[Saved data entries]
----

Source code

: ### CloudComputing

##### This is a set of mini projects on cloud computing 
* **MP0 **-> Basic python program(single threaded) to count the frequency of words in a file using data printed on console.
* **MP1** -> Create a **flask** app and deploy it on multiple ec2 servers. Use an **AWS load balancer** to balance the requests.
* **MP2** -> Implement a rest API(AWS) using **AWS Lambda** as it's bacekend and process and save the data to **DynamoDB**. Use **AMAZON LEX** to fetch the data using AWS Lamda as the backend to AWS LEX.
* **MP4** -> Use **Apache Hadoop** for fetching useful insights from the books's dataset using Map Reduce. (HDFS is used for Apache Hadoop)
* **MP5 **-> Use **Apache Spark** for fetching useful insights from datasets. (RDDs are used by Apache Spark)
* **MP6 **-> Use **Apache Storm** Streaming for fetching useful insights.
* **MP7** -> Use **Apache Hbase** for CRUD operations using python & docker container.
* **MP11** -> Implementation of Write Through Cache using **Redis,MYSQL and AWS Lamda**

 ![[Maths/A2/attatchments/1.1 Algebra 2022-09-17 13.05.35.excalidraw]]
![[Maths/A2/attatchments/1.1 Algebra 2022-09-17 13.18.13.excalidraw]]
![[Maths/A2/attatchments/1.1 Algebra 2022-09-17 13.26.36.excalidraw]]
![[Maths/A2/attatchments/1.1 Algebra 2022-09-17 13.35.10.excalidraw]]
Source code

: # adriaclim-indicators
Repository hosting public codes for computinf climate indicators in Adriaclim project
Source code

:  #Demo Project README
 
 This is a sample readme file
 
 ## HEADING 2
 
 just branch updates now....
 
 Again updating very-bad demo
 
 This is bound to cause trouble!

----

ACTION ITEM
Whenever the string "This" turns up in a line of the data, copy that line.

EXERCISE OUTPUT
##### This is a set of mini projects on cloud computing 
 This is a sample readme file
 This is bound to cause trouble!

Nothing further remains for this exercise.